Depends on exactly what we mean. To take a simple example, if you have cos(x) and x^2, you can compose these to produce cos(x)^2 (or cos(x^2)). You can approximate the composition using a neural network if you have enough data on some interval x \in [a;b]. It will work well even for x that weren't part of the training set, as long as they are in the interval. Outside the interval the approximation will be bad though. But if you take cos(x), x^2 and compose(f, g) as building blocks, and search for a combination of these that approximate the data, the approximation will be good for all real numbers.
In the same way, you can learn a concept like "subject, preposition, object A, transitive verb, object B", where e.g. subject = "raccoon", preposition = "in a", object A = "spacesuit", transitive verb = "playing" and object B = "poker", by approximating it with a neural network, and it will work well if you have enough data in some high-dimensional subspace. But it won't work with any substitutions. Is it fair to call that crude compositionality?
yldedly t1_j3dwdv6 wrote
Reply to comment by IntelArtiGen in [Discussion] Is there any alternative of deep learning ? by sidney_lumet
I agree of course, you can't compress more than some hard limit, even in lossy compression. I just think DL finds very poor compression schemes compared to what's possible (compare DL for that handwriting problem above to the solution constructed by human experts).
yldedly t1_j3ds4h2 wrote
Reply to comment by IntelArtiGen in [Discussion] Is there any alternative of deep learning ? by sidney_lumet
Imo there's no reason why we can't have much smaller models that do well on these tasks, but I admit it's just a hypothesis at this point. Specifically for images, an inverse graphics approach wouldn't require nearly as many parameters: http://sunw.csail.mit.edu/2015/papers/75_Kulkarni_SUNw.pdf
yldedly t1_j3dn5mb wrote
Reply to comment by IntelArtiGen in [Discussion] Is there any alternative of deep learning ? by sidney_lumet
>Any alternative which would be able
to solve the same problems would probably require a similar
architecture: lot of parameters, deep connections.

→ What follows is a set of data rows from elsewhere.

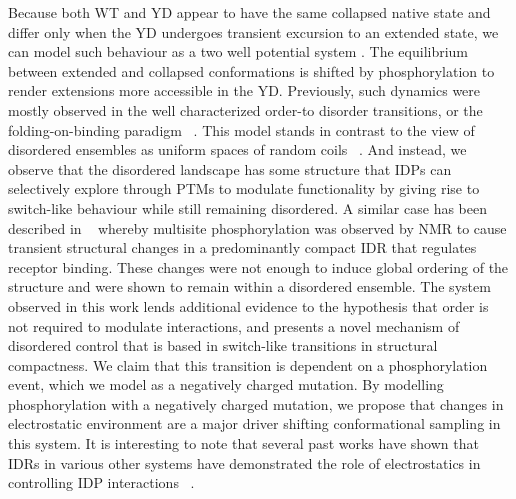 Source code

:  Because both WT and YD appear to have the same collapsed native state and differ only when the YD undergoes transient excursion to an extended state, we can model such behaviour as a two well potential system . The equilibrium between extended and collapsed conformations is shifted by phosphorylation to render extensions more accessible in the YD.  Previously, such dynamics were mostly observed in the well characterized order-to disorder transitions, or the folding-on-binding paradigm ~\cite{tompa2012intrinsically}. This model stands in contrast to the view of disordered ensembles as uniform  spaces of random coils ~\cite{mittag2007atomic}. And instead, we observe that the disordered landscape has some structure that IDPs can selectively explore  through PTMs to modulate functionality by giving rise to switch-like behaviour while still remaining disordered. A similar case has been described in ~\cite{mittag2008dynamic} whereby multisite phosphorylation was observed by NMR to cause transient structural changes in a predominantly compact IDR that regulates receptor binding. These changes were not enough to induce global ordering of the structure and were shown to remain within a disordered ensemble. The system observed in this work lends additional evidence to the hypothesis that order is not required to modulate interactions, and presents a novel mechanism of disordered control that is based in switch-like transitions in structural compactness. We claim that this transition is dependent on a phosphorylation event, which we model as a negatively charged mutation. By modelling phosphorylation with a negatively charged mutation, we propose that changes in electrostatic environment are a major driver shifting conformational sampling in this system. It is interesting to note that several past works have shown that IDRs in various other systems have demonstrated the role of electrostatics in controlling IDP interactions ~\cite{borg2007polyelectrostatic,chen2015theoretical,mao2010net}. 
 
\begin{figure}
\centering     %
{}
\label{fig:wells}
\end{figure}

If handwritten character recognition (and generation) counts as one such problem, then here is a model that solves it with a handful of parameters: https://www.cs.cmu.edu/~rsalakhu/papers/LakeEtAl2015Science.pdf
yldedly t1_iydiq69 wrote
Reply to comment by currentscurrents in [D] Other than data what are the common problems holding back machine learning/artificial intelligence by BadKarma-18
>The goal isn't to pass as human, it's to solve whatever problem is in front of you.
It's worth disambiguating between solving specific business problems, and creating intelligent (meaning broadly generalizing) programs that can solve problems. For the former, what Francois Chollet calls cognitive automation is often sufficient, if you can get enough data, and we're making great progress. For the latter, we haven't made much progress, and few people are even working on it. Lots of people are working on the former, and deluding themselves that one day it will magically become the latter.
yldedly t1_ixigekm wrote
Reply to comment by Matsarj in [R] Category Theory for AI,AI for Category theory by FresckleFart19
I stumbled on this thesis some time ago, where the author formulates a category of causal model, where arrows are structure-preserving transformations between models. Seems like it would be useful for causal model discovery.
yldedly t1_iwpdtne wrote
Reply to comment by dat_cosmo_cat in [R] The Near Future of AI is Action-Driven by hardmaru
"Wow, this test accuracy is way better!" "Ok, how does it do on OOD data?" "Hmm, not great. Let's train a bigger model."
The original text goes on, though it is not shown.